CUDA Programming - Fundamentals

The fundamentals of GPU programming, from first principles.

These are my notes for the course CUDA Programming Course – High-Performance Computing with GPUs on YouTube Chapters 1-6. The authors made the course code available on GitHub. I will be working on the ALPS cluster with a GH200 System.

Setup

The first four chapters are mostly an overview of GPU Programming, the Deep Learning ecosystem and a recap of C++.

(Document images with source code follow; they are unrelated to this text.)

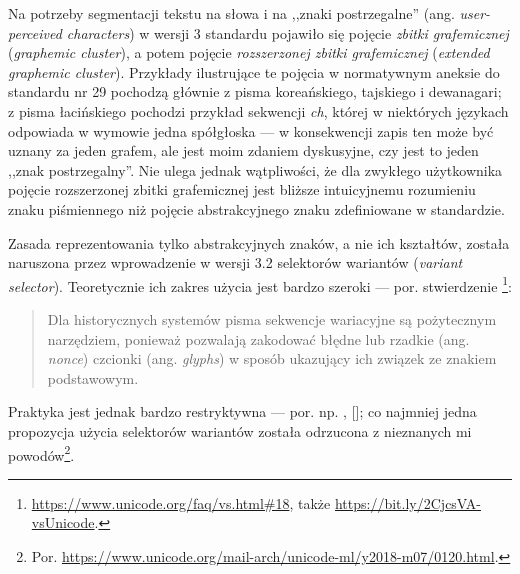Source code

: 


Na potrzeby segmentacji tekstu na słowa i na ,,znaki postrzegalne''
(ang. \textit{user-perceived characters}) w wersji 3 standardu
pojawiło się pojęcie \textit{zbitki grafemicznej} (\textit{graphemic
  cluster}), a potem pojęcie \textit{rozszerzonej zbitki grafemicznej}
(\textit{extended graphemic cluster}). Przykłady ilustrujące te
pojęcia w normatywnym aneksie do standardu nr 29 pochodzą głównie z
pisma koreańskiego, tajskiego i dewanagari; z pisma łacińskiego
pochodzi przykład sekwencji \textit{ch}, której w niektórych językach
odpowiada w wymowie jedna spółgłoska --- w konsekwencji zapis ten może
być uznany za jeden grafem, ale jest moim zdaniem dyskusyjne, czy jest
to jeden ,,znak postrzegalny''. Nie ulega jednak wątpliwości, że dla
zwykłego użytkownika pojęcie rozszerzonej zbitki grafemicznej jest
bliższe intuicyjnemu rozumieniu znaku piśmiennego niż pojęcie
abstrakcyjnego znaku zdefiniowane w standardzie.

Zasada reprezentowania tylko abstrakcyjnych znaków, a nie ich
kształtów, została naruszona przez wprowadzenie w wersji 3.2
selektorów wariantów (\textit{variant selector}). Teoretycznie ich
zakres użycia jest bardzo szeroki --- por. stwierdzenie
\footnote{\url{https://www.unicode.org/faq/vs.html\#18},
  także \url{https://bit.ly/2CjcsVA-vsUnicode}.}:
\begin{quote}
  Dla historycznych systemów pisma sekwencje wariacyjne są
  pożytecznym narzędziem, ponieważ pozwalają zakodować błędne lub
  rzadkie (ang. \textit{nonce}) czcionki (ang. \textit{glyphs}) w
  sposób ukazujący ich związek ze znakiem podstawowym.
\end{quote}
Praktyka jest jednak bardzo restryktywna ---
por. np. \cite{wiki:Vforms:2020}, [\cite{wiki:VS:2020}];
co najmniej jedna propozycja użycia selektorów wariantów została
odrzucona z nieznanych mi
powodów\footnote{Por.
  \url{https://www.unicode.org/mail-arch/unicode-ml/y2018-m07/0120.html}.}.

I am running my experiments in a standard container from the NVIDIA registry, specifically I am using the following one: nvcr.io/nvidia/cuda:12.9.0-devel-ubuntu24.04. This means that I will work with CUDA 12.9.0 for this course. As a first step, the course recommends taking a look around the NVIDIA CUDA samples on GitHub. One thing to keep in mind is that you select the correct release, i.e. CUDA Samples v12.9.

Looking at the utilities, I can use the sample in Samples/1_Utilities/deviceQuery to print the properties of the system. The system has 4 GH200 GPUs, however to keep things short, here is the overview of a single GH200 GPU.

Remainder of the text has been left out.